And finally, death occurs after prolonged heat stress.
Of course, how quickly this all occurs depends on your chicken’s previous state of health and many other factors. For example, breed plays a role and White Leghorns seem to have a far greater heat tolerance than other breeds. Understandably, thin birds fare much better than heavier, fatter ones, and it is often the biggest birds of the flock that are lost first in a heat wave. Also, non-laying hens are better off than layers, and males are better able to cope than females.
Chicken Coop Construction to Reduce Heat Risks
If you plan ahead, the way you build your backyard chicken coop can have direct effects on overall heat and humidity problems.
- Build your chicken coop on a hilltop.
- Situate windows and the open side of your coop to run from east to west so that the sun never shines directly into the chicken house.
- Use wide overhangs at the eaves.
- Use the roof; its angled edge will reflect MORE heat at the hottest time of the day if the face of the coop is not directly facing the sun.

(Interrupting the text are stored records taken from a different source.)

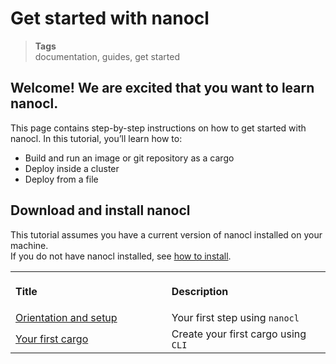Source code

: <h1 id="nxtmdoc-meta-title">Get started with nanocl</h1>

<blockquote class="tags">
 <strong>Tags</strong>
 </br>
 <span id="nxtmdoc-meta-keywords">
  documentation, guides, get started
 </span>
</blockquote>

## Welcome! We are excited that you want to learn nanocl.

<p id="nxtmdoc-meta-description">

This page contains step-by-step instructions on how to get started with nanocl.
In this tutorial, you’ll learn how to:

- Build and run an image or git repository as a cargo
- Deploy inside a cluster
- Deploy from a file

</p>

## Download and install nanocl

This tutorial assumes you have a current version of nanocl installed on your
machine.</br> If you do not have nanocl installed, see
[how to install](./../../installation).

<table>
  <tr>
    <th align="left">
      <img class="nxtmdoc-delete" width="506" height="1" />
      <p>Title</p>
    </th>
    <th align="left">
      <img class="nxtmdoc-delete" width="506" height="1" />
      <p>Description</p>
    </th>
  </tr>
  <tr>
    <td>
      <a href="./1.orientation-and-setup.md">Orientation and setup</a>
    </td>
    <td>
      Your first step using <code class="plaintext">nanocl</code>
    </td>
  </tr>
    <tr>
    <td>
      <a href="./2.your-first-cargo.md">Your first cargo</a>
    </td>
    <td>
      Create your first cargo using <code class="plaintext">CLI</code>
    </td>
  </tr>
</table>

Cooling Equipment for Your Chickens
Evaporative coolers: These are very effective, but only when your chicken coop is completely enclosed. If your coop has several windows or open sides, these type of coolers will not work well.
Air movement: Fans that will turn to blow directly into the chicken flock are an advantage in ANY type of coop. Fans that cause air turbulence in the pen, combined with slatted floors that give them free air flow from below, can markedly improve the well-being of an overheated chicken. Fans work especially well in open-sided coops situated in areas that have high humidity.
Roof sprinklers: If you have a generous supply of water on hand, and do not mind an excessive water bill, this method is extremely effective. It works by spraying water on the coop roofs and walls, and evaporation carries away the heat.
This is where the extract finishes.